Afin d'intimider ceux qui seraient tentés de suivre ces exemples funestes, une ordonnance royale défendit, sous peine de la vie, à toutes personnes, de quelque qualité qu'elles fussent, de former des attroupements, de forcer les maisons des boulangers ou les dépôts de grains et farines, et de contraindre les détenteurs à livrer les grains et farines au-dessous du cours. Elle annonça en outre que les troupes avaient reçu l'ordre formel de faire feu en cas de violence, et que les contrevenants seraient arrêtés et jugés prévôtalement sur le champ. Louis XVI ne signa pas sans une grande perplexité de conscience ces mesures rigoureuses ; il s'imaginait déjà voir couler le sang de ses sujets, et, en sortant du Conseil, il dit à Turgot : « Au moins n'avons nous rien à nous reprocher ?... » Le parlement voulait connaître des troubles ; le 5 mai, Turgot le fit mander à Versailles pour tin lit de justice. Le roi parla aux magistrats avec noblesse et fermeté : « Les circonstances où je me trouve, leur dit-il, et qui sont fort extraordinaires et sans exemple, me forcent de sortir de l'ordre commun, et de donner une extension extraordinaire à la juridiction prévôtale. Je dois et je veux arrêter des brigandages dangereux qui dégénéreraient bientôt en rébellion. Je veux pourvoir à la subsistance de ma bonne ville de Paris et de mon royaume. »
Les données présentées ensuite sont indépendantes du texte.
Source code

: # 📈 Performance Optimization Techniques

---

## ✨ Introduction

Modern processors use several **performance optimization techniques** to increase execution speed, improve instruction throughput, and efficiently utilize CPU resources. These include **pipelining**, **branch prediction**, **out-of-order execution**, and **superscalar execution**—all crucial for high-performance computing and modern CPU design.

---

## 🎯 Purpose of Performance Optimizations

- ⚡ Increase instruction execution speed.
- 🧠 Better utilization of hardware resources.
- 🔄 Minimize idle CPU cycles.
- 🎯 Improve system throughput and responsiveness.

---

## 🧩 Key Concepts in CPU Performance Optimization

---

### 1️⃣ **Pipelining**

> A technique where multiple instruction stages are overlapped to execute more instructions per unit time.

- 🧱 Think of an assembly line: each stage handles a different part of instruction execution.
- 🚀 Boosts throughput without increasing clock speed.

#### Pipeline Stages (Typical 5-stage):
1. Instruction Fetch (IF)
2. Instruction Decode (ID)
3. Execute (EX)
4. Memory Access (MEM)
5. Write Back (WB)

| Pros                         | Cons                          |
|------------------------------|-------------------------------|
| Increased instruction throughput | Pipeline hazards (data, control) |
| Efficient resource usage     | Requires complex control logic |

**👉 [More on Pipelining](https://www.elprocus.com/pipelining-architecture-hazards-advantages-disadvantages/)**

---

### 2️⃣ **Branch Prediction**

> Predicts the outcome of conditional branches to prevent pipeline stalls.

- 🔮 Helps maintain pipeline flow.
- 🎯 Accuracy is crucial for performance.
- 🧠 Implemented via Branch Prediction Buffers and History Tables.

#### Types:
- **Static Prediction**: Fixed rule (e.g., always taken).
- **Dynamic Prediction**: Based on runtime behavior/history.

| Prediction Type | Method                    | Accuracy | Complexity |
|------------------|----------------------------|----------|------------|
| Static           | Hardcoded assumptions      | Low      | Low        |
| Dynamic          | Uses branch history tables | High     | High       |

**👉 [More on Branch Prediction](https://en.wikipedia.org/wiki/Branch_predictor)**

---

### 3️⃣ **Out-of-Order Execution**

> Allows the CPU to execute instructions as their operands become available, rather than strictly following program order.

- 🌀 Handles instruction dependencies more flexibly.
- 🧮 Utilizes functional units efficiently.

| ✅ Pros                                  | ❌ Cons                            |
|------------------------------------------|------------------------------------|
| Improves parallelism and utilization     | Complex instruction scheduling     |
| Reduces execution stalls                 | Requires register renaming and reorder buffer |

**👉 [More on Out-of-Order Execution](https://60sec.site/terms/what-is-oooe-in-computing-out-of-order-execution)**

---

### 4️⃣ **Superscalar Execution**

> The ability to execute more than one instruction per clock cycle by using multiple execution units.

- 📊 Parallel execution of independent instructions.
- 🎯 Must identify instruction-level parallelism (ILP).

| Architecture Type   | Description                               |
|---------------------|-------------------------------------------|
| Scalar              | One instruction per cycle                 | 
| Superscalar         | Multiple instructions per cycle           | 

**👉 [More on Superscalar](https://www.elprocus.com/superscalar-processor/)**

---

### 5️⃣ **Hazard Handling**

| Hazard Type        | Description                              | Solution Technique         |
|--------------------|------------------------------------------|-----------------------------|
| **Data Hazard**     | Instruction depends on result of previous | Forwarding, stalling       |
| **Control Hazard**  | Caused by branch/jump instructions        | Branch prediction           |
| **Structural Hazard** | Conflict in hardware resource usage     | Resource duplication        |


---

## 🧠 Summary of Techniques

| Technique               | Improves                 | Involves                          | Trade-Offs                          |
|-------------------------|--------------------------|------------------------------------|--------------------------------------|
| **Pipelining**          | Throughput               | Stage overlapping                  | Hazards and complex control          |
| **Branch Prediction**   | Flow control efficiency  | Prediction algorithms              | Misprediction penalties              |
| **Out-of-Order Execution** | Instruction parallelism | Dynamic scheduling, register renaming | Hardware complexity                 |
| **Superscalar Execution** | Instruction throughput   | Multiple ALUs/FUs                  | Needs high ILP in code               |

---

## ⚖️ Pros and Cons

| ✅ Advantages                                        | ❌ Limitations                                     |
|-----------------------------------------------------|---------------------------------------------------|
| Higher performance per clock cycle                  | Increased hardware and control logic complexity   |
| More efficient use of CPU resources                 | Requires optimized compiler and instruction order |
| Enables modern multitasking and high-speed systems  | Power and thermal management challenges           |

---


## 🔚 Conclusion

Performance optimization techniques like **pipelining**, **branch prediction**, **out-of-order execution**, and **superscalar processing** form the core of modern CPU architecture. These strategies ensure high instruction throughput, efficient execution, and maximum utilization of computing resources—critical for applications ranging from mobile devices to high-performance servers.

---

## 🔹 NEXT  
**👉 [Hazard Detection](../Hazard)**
Le garde des sceaux expliqua ensuite les motifs qui engageaient le souverain à charger de la répression des troubles une juridiction de guerre : « Les événements qui occupent depuis plusieurs jours l'attention du roi, n'ont point d'exemple. Des brigands attroupés se répandent dans les campagnes, s'introduisent clans les villes, pour y commettre des excès qu'il est nécessaire de réprimer avec la plus grande activité ; leur marche semble être combinée ; leurs approches sont annoncées, des bruits publics indiquent le jour, l'heure, les lieux où ils devaient commettre leurs violences. Il semblerait qu'il y eût un plan formé pour désoler les campagnes, pour intercepter la navigation, pour empêcher le transport des blés sur les grands chemins, afin de parvenir à allumer les grandes villes, et surtout la ville de Paris. Le mal s'est tellement répandu en peu de temps, qu'il n'a pas été possible d'opposer partout la force à la rapidité des crimes ; et si le roi ne prenait les mesures les plus vives et les plus justes pour arrêter un mal aussi dangereux dans son principe, et aussi cruel dans ses effets, Sa Majesté se verrait clans la triste nécessité de multiplier des exemples indispensables, mais qui ne sont réellement efficaces que lorsqu'ils sont faits sans délai.

« Tels sont les motifs qui engagent Sa Majesté à donner dans ce moment-ci, à la juridiction prévôtale, toute l'activité dont elle est susceptible.

« Lorsque les premiers troubles seront totalement calmés, lorsque tout sera rentré dans le devoir et dans l'ordre, lorsque la tranquillité sera rétablie et assurée, le roi laissera, lorsqu'il le jugera convenable, à ses cours et à ses tribunaux ordinaires, le soin de chercher les vrais coupables, ceux qui, par des menées sourdes, peuvent avoir donné lieu aux excès, qu'il ne doit penser, dans ce moment-ci, qu'à réprimer, »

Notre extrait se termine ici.